What has been the most challenging part of merging environmental impacts and health aspects into dietary guidelines?
The most challenging part has been to merge them together where they don’t walk hand in hand. For instance with the consumption of meat, butter and fish, where the health aspects and the environmental aspects diverge (see below).
However, it must be pointed out that most challenging of all were the free trade issues, after we notified the EU of the intention to produce our eco-smart food guidelines in 2009.
Can you expand on the goal conflicts between health and environment that you have been struggling with?
Yes, they are meat, dairy and fish. We need grazing animals to fulfil some of our environmental objectives in Sweden, such as to keep large parts of our vast Swedish land area open, to have a varied landscape and promote biodiversity. However, grazing animals work in the opposite direction of other environmental objectives concerning climate and eutrophication. But the domestic production of beef from grazing animals amounts only to half the national beef consumption, and about half from that is connected to the dairy system.
Butter has also been an issue. From a health point of view we want do restrict the consumption of butter due to the high content of saturated fatty acids. But from an environmental point of view, we should use all the products we get from any food system. Now palm oil is increasingly used in the food industry where saturated fats are needed. The health gain is lost, and the environmental impact has increased.

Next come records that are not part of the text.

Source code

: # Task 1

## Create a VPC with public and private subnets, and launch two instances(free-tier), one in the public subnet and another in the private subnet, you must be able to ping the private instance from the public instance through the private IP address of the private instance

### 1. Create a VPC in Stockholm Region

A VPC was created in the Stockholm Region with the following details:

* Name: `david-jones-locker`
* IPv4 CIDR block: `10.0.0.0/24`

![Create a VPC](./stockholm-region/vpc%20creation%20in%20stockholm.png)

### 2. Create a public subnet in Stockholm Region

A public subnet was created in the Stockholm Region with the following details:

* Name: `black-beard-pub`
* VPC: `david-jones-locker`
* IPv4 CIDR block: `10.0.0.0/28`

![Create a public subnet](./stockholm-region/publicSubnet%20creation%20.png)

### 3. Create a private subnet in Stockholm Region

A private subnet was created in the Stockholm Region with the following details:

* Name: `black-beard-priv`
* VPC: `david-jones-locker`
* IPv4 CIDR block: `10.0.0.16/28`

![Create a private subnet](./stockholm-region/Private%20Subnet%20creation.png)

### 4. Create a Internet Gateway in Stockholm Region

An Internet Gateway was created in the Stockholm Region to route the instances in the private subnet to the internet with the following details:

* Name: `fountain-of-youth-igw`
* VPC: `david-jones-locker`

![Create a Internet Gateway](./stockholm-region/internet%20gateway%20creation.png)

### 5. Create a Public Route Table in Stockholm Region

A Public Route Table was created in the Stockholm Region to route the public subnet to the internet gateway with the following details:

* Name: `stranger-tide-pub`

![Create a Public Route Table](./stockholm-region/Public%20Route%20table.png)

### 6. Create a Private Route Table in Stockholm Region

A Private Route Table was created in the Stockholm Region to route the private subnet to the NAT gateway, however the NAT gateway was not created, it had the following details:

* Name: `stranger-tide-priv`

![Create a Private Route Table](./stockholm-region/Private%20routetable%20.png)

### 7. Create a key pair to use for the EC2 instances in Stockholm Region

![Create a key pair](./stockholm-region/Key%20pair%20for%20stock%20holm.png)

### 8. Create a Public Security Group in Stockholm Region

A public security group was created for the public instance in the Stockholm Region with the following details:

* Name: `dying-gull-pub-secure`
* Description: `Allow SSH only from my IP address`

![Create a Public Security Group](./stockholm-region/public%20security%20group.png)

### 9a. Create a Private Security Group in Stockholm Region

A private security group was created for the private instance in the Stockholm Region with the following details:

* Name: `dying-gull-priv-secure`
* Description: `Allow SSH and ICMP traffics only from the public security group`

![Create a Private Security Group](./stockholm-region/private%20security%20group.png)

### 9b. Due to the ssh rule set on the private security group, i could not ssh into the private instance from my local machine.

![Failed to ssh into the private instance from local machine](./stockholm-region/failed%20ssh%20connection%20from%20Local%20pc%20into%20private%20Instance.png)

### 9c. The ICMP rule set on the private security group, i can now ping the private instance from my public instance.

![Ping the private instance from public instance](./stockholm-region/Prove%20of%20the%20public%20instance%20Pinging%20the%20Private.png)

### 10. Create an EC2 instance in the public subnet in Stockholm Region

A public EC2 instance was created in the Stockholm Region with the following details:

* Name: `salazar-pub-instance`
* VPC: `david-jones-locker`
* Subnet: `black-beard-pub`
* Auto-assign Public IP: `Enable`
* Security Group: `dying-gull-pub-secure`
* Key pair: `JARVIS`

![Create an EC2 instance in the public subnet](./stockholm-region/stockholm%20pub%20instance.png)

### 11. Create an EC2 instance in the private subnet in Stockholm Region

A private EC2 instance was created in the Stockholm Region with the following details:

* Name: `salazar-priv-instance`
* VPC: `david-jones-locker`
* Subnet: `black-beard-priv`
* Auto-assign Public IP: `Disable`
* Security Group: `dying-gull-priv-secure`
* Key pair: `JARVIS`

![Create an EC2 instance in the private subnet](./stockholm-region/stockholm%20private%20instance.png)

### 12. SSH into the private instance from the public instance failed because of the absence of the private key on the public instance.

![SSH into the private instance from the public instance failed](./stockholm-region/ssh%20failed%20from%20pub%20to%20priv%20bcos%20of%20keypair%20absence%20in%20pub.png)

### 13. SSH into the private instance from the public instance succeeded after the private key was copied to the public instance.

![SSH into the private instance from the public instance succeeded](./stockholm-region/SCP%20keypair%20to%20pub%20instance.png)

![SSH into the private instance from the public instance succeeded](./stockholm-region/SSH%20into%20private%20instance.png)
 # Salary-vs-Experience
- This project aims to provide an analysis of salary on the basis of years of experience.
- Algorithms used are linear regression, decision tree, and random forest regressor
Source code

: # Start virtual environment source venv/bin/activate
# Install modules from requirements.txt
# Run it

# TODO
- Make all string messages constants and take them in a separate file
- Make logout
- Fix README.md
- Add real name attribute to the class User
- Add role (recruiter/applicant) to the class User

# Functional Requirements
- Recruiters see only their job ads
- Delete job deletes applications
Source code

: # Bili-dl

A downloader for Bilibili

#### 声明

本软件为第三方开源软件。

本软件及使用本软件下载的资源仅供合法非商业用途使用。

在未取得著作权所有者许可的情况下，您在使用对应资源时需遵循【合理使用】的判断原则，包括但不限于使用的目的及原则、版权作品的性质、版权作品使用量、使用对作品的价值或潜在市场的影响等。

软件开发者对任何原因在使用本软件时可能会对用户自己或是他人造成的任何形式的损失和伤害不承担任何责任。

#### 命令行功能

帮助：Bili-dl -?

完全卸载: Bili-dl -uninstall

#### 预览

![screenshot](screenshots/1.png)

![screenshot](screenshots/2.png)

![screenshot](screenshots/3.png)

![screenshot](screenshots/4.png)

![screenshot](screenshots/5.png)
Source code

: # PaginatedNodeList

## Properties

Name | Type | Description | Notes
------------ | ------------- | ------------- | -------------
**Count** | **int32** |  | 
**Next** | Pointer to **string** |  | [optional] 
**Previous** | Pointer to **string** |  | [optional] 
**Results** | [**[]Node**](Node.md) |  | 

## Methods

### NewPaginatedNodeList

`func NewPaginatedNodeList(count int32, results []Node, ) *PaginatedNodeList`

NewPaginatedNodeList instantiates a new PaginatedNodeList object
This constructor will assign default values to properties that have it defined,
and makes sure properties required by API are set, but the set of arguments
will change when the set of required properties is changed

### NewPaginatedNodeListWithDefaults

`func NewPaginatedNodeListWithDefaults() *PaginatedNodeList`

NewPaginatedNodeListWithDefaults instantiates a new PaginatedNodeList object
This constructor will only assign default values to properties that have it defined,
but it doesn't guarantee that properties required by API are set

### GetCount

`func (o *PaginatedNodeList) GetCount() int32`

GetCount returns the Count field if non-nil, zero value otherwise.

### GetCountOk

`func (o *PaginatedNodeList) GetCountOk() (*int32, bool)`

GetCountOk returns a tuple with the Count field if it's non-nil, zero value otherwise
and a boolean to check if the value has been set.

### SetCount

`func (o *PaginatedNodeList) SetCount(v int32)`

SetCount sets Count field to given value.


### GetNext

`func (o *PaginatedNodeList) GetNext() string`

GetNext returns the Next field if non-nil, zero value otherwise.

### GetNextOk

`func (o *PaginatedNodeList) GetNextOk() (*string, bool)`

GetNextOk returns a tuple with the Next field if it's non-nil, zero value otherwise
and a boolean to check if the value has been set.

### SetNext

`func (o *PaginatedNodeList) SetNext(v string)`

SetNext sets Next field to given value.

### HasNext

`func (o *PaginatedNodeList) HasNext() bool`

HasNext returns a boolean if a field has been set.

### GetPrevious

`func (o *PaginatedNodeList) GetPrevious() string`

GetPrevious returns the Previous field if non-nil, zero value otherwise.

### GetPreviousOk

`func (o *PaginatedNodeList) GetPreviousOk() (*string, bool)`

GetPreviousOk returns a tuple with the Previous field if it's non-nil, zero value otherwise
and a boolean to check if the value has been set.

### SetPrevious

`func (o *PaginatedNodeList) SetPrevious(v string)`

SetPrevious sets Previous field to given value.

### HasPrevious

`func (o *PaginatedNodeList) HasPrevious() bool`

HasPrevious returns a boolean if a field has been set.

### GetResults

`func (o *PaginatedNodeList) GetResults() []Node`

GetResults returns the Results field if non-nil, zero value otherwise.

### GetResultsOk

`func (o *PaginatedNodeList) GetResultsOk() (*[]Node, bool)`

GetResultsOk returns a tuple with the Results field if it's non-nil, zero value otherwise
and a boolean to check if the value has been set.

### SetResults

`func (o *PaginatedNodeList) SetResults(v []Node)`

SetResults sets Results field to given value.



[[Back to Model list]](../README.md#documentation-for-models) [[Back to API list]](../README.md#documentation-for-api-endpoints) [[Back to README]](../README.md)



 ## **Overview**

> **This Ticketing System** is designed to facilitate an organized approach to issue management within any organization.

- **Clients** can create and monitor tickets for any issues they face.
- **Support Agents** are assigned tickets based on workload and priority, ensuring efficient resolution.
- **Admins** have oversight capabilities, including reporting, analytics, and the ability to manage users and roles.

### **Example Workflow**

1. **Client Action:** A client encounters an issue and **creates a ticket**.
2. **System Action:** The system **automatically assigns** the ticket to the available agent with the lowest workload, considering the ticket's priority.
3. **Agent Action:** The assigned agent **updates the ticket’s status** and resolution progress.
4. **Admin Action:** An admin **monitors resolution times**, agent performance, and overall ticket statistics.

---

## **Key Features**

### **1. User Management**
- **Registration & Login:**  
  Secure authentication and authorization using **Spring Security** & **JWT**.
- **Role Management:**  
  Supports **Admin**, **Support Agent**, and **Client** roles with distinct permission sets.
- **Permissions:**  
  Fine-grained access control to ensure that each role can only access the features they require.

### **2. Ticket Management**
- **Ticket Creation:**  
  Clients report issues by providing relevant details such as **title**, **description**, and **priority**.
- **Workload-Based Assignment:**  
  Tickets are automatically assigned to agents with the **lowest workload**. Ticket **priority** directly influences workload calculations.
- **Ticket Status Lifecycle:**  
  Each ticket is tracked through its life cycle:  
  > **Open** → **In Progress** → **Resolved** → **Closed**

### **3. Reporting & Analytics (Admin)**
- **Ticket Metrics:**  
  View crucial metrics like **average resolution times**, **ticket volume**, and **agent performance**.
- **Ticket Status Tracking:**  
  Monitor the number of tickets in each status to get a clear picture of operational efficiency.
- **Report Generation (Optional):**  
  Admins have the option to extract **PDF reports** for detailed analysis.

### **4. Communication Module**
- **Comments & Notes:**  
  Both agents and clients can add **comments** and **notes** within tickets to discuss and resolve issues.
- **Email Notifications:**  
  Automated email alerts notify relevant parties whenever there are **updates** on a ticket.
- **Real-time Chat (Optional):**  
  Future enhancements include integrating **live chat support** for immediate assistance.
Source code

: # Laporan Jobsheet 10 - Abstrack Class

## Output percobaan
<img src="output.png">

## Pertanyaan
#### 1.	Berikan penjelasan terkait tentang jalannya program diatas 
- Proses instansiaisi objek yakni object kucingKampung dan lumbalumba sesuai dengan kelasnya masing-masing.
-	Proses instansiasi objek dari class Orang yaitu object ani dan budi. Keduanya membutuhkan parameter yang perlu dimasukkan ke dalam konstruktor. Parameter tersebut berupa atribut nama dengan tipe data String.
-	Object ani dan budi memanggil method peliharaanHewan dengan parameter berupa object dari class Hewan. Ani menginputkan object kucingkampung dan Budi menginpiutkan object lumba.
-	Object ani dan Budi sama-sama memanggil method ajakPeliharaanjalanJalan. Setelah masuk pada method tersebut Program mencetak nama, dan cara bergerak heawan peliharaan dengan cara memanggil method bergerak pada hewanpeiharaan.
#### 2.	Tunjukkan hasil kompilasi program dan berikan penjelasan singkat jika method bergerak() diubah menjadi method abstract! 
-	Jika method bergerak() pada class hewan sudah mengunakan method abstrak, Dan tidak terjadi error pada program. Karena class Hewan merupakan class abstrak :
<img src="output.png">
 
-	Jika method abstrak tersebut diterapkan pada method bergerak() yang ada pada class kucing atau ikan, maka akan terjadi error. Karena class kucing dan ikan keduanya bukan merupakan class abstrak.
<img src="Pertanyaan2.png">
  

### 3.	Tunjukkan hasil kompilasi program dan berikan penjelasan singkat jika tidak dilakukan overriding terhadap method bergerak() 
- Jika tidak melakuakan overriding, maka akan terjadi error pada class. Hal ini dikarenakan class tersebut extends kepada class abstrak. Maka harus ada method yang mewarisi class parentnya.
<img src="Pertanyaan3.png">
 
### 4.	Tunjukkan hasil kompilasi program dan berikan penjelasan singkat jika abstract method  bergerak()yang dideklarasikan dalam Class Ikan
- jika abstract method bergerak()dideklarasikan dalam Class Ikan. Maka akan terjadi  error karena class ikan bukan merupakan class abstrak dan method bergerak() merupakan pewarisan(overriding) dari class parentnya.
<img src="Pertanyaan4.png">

We really want to promote increased fish consumption. It is a saviour when it comes to essential long-chained fatty acids, vitamin D and iodine. But with the problems of overfishing and disastrous environmental impacts of the fish farms in some areas of the world, fish has to be purchased with caution. We recommend consumers to be guided by established environmental labelling systems.
From 2006 until now, how has the discussion on climate changed as regards the need to decrease meat and dairy consumption in Sweden?
The discussion on climate has really coincided with our work, especially for meat. The health reasons of cutting down the consumption of red meat and processed meat has been understood. Simultaneously, there has been an increased understanding of the climate issue. But, what you say as a consumer is one thing, how you act is a completely other issue. And in fact meat consumption is not decreasing substantially.
How do you think these new advice can contribute to a more sustainable food system?
It is an important step I believe. Many NGOs and other organisations have been making these arguments for a long time, but when a governmental agency talks about sustainable food, it will help to push the issues forward and make more people listen, question and act. Knowledgeable and well informed consumers also put pressure on the retailers and others in the food chain to act. When media also raises the issue of sustainable food it generates discussions. There is definitely a demand for knowledge.